If any of those Labour representatives had bothered to do a little research they would have realised that London property at valuations above £2 million is barely taxed in comparison to other international cities most notably New York. More to the point the increase in value in the last 20 years has not been the product of hard work or building a new kitchen but it is a ‘lottery win’ caused by a huge influx of foreign funds and our inability/incompetence to build new housing at anything like the scale needed. We do not complain when actual lottery winners pay tax on their winnings so why should we complain when those who have benefitted most from the property lottery are asked to do the same?.
The wilful ignorance of the Labour apologists is truly astonishing. The vast majority of the property rich (ie those who have properties worth between £2 and £3 million) will be asked to pay an additional £3000 a year. For those who can’t afford that amount they will be able to roll up the payments until their property is sold (when all the capital gain is tax free remember). That hasn’t stopped the Labour leadership of Hammersmith and Fulham joining with the Tories and saying that this property tax will drive long standing residents from the borough.

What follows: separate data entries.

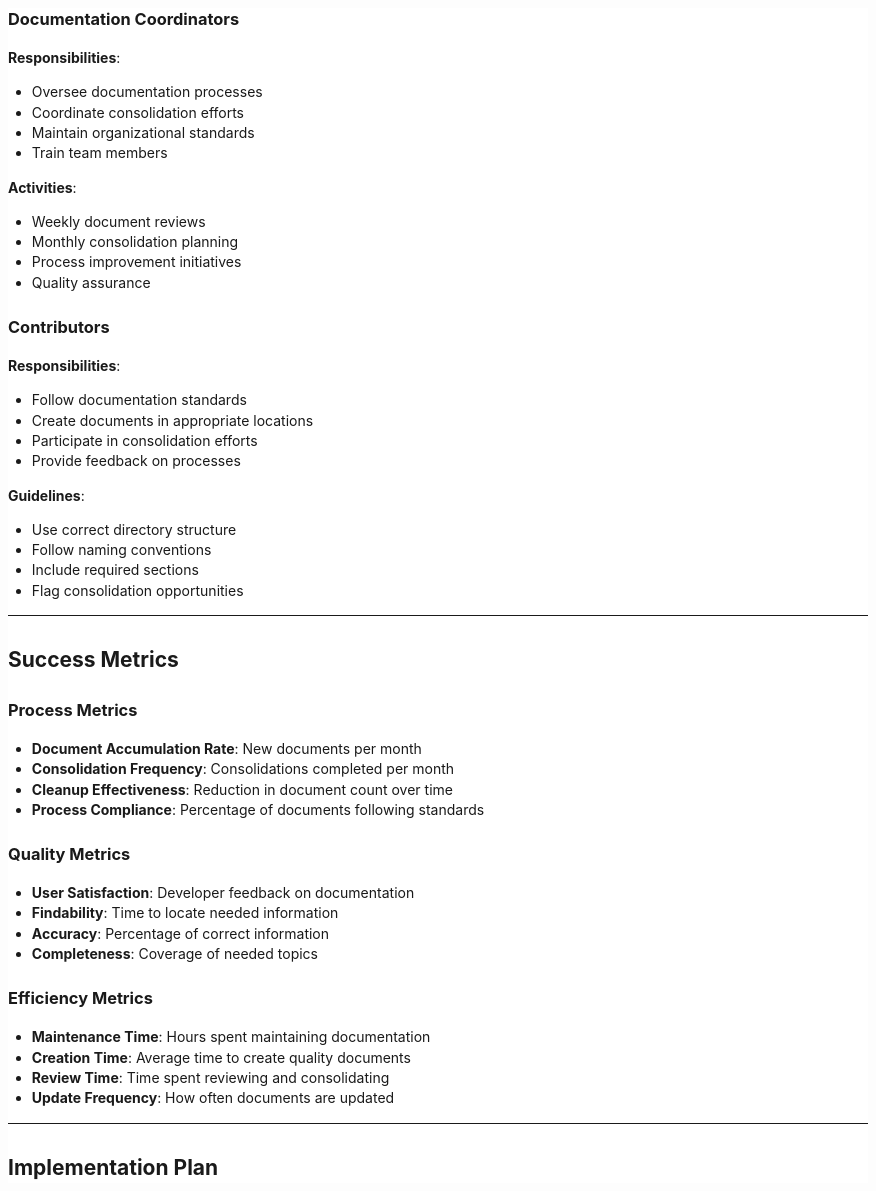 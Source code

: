 ### Documentation Coordinators
**Responsibilities**:
- Oversee documentation processes
- Coordinate consolidation efforts
- Maintain organizational standards
- Train team members

**Activities**:
- Weekly document reviews
- Monthly consolidation planning
- Process improvement initiatives
- Quality assurance

### Contributors
**Responsibilities**:
- Follow documentation standards
- Create documents in appropriate locations
- Participate in consolidation efforts
- Provide feedback on processes

**Guidelines**:
- Use correct directory structure
- Follow naming conventions
- Include required sections
- Flag consolidation opportunities

---

## Success Metrics

### Process Metrics
- **Document Accumulation Rate**: New documents per month
- **Consolidation Frequency**: Consolidations completed per month
- **Cleanup Effectiveness**: Reduction in document count over time
- **Process Compliance**: Percentage of documents following standards

### Quality Metrics
- **User Satisfaction**: Developer feedback on documentation
- **Findability**: Time to locate needed information
- **Accuracy**: Percentage of correct information
- **Completeness**: Coverage of needed topics

### Efficiency Metrics
- **Maintenance Time**: Hours spent maintaining documentation
- **Creation Time**: Average time to create quality documents
- **Review Time**: Time spent reviewing and consolidating
- **Update Frequency**: How often documents are updated

---

## Implementation Plan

Perhaps the point when my eyes went on stalks was when that darling of the left Diane Abbott appeared on the front page of City AM (the house magazine for City Traders and Bankers) expressing concern at the impact of the mansion tax. I think our London MPs need to remember where their principle loyalties lie – to Labour voters throughout Britain. Yes the mansion tax is a ‘tax on London’ but only to the extent that Corporation Tax on Banks is a tax on London because that’s where the money is.
The campaign against the Mansion tax is a self serving one fuelled by a media who are largely part of the property elite. Remember that the vast majority of the public support it including the vast majority of Londoners.
Let’s remember the real victims of the London property market. The thousands living in cramped and over-crowded properties and ‘Generation Rent’ the millions who have no chance of ever owning a property and condemned to pay ever increasing rents. One fortunate consequence already of the discussion about the Mansion Tax (never mind its implementation) is that it is having a dampening impact on property prices and acting as a deterrent on the foreign rich who view London property as a bank account rather than a home.
To reform the property market in London and build the homes we need will require political courage and determination to take on the numerous vested interests. A Mansion tax is an integral part of this reform – we should not fall at the first hurdle.
Let’s use the opportunity of the London Regional Conference on November 30th to remind our potential mayoral candidates and others the real views of London Labour members.
It’s about time they spoke for London rather than act as advocates for the property elite.